Tunisia drought threatens ‘catastrophic’ grain harvest
Medjez El Bab, Tunisia (AFP):
A severe drought in North Africa has left Tunisian farmers bracing for a catastrophically poor harvest, imperilling food security in the cash-strapped country.
At a time when the global cereals market has been disrupted by the Ukraine war, Tunisia’s domestic grain production has also withered under a lack of rainfall that has killed off crops.
Even before the roasting summer months, the soil is dry and dusty in the small Mediterranean country, whose water resources are steadily depleting as climate change intensifies.
“We’ve never seen a drought this bad,” said wheat farmer Tahar Chaouachi, walking despondently through his field, 55 kilometres inland from the capital Tunis.

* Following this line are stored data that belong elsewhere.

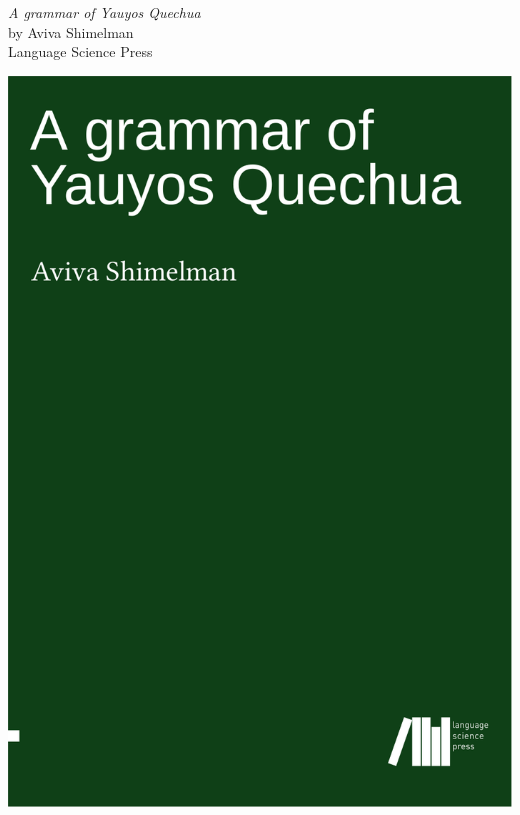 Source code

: \restoregeometry

    \vfill
    \begin{minipage}{0.6\linewidth}\raggedright\Large
            \textit{A grammar of Yauyos Quechua}\\
            by Aviva Shimelman\\
            Language Science Press
        \end{minipage}\begin{minipage}{0.4\linewidth}\raggedleft
            \includegraphics[width=\linewidth]{./FullPages/CoverAviva-crop.pdf}
    \end{minipage}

“It’s been dry for the last four years but we expected some rain this season. Instead, it’s become worse.”
With some Tunisian water reservoirs almost completely dry, authorities imposed emergency measures last month, rationing household supplies and banning water use for washing cars — as well as for irrigating fields.
“Production is at zero,” said Chaouachi, whose farmland lies in Beja province, a key grain production area since the days of the Roman Empire.
“The situation is unsustainable. We’re losing everything we spend on seeds, fertiliser, pesticides and wages,” he said. “There’s no telling where things are heading.”
The shortages come at a critical time for Tunisia, a net importer of wheat that has been hit hard by price hikes since Russia’s invasion of Ukraine, both huge cereals exporters.
A painful cost-of-living crisis is compounding woes as the government is in negotiations with the International Monetary Fund for a bailout package.
The area has seen less than 10 centimetres (four inches) of rain since the autumn, pushing farmers either to plough withered crops back into the soil or harvest the stalks for animal feed.
A farmer said that in December, “we sowed wheat here, but the seeds have just died because it’s too dry”.
Of the 600 hectares he planted, he was able to harvest from just 70.
Tunisia devotes 80 percent of its water supply to irrigating just eight percent of its farmland, leaving the remainder to rely on increasingly scarce rainfall.
“It doesn’t make sense anymore,” a local farmer said. “Drought means there will be no more water for rain-fed agriculture.”